## YOUR TASK:
Every line from the start of the records below to the line containing "by an ellipse." should be retyped exactly, that line included, and no others.

========

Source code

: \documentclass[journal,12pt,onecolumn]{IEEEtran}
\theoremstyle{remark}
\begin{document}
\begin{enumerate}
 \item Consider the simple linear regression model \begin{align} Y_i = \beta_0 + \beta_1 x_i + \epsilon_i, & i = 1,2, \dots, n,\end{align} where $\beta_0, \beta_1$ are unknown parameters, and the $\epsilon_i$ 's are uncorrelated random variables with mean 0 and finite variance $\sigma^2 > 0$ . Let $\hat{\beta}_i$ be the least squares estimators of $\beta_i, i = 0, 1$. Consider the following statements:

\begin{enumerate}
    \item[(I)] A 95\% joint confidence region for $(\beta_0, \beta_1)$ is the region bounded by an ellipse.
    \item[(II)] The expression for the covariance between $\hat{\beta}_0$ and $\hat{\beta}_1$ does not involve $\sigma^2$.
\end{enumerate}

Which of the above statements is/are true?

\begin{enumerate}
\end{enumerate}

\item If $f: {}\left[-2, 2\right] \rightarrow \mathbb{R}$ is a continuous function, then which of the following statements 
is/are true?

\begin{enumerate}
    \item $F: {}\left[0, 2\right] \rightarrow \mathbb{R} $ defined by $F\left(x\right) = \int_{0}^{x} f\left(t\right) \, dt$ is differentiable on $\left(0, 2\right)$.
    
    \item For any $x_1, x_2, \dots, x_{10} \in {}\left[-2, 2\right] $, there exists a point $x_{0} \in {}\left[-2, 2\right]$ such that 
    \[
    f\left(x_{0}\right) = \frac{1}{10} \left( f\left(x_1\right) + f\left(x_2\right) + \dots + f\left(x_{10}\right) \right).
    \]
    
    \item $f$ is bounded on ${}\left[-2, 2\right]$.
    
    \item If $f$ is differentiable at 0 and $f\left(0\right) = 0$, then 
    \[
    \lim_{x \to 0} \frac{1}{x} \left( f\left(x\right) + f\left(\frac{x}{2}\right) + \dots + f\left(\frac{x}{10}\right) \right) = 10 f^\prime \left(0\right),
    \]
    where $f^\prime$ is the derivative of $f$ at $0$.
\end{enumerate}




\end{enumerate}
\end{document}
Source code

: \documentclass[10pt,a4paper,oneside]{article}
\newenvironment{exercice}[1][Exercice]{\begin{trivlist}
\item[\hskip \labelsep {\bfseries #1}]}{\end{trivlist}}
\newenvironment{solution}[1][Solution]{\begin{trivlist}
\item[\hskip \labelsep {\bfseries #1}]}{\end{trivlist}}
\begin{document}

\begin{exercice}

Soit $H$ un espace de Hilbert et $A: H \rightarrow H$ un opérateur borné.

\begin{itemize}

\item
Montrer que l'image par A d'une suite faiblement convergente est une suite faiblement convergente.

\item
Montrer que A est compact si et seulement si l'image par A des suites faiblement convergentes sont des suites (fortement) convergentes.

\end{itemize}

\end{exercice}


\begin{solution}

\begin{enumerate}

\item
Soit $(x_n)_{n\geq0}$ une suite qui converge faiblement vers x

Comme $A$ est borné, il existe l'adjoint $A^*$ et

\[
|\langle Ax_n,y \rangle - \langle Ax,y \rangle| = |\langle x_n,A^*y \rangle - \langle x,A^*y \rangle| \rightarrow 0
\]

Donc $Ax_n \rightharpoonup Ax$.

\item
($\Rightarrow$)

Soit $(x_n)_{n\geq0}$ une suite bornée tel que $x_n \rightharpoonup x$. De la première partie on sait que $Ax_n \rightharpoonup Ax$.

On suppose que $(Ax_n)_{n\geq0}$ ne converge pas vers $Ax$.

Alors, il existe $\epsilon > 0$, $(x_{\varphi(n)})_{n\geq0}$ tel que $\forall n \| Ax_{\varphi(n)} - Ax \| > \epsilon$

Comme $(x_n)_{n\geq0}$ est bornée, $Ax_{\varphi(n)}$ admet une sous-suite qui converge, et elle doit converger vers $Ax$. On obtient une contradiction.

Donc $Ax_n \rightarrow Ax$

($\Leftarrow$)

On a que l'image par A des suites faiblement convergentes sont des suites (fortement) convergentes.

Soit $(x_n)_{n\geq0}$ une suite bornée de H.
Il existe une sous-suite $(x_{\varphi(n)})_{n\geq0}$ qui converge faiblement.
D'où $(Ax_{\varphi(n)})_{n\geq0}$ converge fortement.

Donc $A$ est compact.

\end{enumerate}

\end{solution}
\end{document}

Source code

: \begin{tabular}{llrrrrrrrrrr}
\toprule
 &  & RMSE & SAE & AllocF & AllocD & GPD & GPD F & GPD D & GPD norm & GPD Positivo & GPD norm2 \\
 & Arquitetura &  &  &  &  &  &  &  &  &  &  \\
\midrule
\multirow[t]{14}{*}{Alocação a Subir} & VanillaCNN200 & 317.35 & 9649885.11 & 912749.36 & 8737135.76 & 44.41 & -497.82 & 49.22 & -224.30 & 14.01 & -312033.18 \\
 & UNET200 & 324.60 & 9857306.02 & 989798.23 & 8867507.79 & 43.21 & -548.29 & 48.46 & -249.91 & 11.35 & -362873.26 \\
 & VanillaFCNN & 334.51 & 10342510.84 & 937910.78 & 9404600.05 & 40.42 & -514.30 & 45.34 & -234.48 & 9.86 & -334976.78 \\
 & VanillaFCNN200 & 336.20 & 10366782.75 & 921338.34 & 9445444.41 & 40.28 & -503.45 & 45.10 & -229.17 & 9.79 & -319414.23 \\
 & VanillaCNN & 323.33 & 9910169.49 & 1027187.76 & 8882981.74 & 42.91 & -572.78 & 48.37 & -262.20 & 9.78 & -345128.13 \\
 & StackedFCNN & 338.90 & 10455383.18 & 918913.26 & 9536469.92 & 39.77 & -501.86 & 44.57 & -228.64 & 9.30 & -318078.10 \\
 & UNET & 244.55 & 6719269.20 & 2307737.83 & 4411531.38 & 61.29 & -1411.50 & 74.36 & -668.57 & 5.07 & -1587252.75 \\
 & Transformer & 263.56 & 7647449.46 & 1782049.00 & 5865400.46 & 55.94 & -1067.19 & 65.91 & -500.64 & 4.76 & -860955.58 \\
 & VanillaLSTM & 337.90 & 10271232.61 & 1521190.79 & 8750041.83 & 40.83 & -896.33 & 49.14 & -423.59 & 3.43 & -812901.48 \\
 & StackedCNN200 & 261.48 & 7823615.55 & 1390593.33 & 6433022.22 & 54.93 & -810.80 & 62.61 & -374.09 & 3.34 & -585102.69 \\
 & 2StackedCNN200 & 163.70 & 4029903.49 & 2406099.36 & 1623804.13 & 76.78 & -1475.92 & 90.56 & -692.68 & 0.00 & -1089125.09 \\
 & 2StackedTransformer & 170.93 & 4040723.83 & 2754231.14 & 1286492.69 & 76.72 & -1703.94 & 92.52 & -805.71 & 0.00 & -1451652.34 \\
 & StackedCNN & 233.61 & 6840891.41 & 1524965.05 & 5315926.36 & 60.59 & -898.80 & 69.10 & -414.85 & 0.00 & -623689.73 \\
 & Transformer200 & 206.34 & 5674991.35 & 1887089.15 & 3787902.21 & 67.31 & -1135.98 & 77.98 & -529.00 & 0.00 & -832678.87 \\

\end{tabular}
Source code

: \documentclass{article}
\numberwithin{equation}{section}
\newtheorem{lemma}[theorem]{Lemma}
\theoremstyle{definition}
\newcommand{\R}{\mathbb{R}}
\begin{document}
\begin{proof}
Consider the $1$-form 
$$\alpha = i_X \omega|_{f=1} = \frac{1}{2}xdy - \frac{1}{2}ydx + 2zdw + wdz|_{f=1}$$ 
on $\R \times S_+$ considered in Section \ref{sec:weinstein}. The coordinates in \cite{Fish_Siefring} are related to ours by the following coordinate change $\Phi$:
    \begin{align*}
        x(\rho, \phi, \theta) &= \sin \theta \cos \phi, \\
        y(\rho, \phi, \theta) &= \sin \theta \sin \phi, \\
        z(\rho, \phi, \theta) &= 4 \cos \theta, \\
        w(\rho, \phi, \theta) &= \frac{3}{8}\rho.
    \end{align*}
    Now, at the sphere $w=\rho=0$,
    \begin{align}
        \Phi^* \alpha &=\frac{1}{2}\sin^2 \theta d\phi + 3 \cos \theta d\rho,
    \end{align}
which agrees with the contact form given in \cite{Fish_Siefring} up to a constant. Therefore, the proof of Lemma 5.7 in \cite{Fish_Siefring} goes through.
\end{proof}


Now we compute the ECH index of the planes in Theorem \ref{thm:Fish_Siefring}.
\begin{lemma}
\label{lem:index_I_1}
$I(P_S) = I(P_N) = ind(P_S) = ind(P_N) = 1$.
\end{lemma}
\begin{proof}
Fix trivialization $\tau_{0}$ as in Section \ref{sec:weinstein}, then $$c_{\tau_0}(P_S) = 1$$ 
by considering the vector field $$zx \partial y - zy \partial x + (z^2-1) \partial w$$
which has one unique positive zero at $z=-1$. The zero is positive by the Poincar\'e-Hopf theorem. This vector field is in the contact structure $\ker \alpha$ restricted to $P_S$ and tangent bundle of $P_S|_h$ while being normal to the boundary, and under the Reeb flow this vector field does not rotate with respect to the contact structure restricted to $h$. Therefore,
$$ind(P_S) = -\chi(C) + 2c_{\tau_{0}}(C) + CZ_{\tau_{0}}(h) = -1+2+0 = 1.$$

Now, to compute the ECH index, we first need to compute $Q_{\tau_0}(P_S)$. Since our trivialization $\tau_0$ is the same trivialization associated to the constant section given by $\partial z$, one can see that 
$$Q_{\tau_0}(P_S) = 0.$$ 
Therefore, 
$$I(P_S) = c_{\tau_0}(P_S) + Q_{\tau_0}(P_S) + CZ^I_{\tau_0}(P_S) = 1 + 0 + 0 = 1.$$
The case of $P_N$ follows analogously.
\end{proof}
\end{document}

========

## SOLVED PROBLEM:
Source code

: \documentclass[journal,12pt,onecolumn]{IEEEtran}
\theoremstyle{remark}
\begin{document}
\begin{enumerate}
 \item Consider the simple linear regression model \begin{align} Y_i = \beta_0 + \beta_1 x_i + \epsilon_i, & i = 1,2, \dots, n,\end{align} where $\beta_0, \beta_1$ are unknown parameters, and the $\epsilon_i$ 's are uncorrelated random variables with mean 0 and finite variance $\sigma^2 > 0$ . Let $\hat{\beta}_i$ be the least squares estimators of $\beta_i, i = 0, 1$. Consider the following statements:

\begin{enumerate}
    \item[(I)] A 95\% joint confidence region for $(\beta_0, \beta_1)$ is the region bounded by an ellipse.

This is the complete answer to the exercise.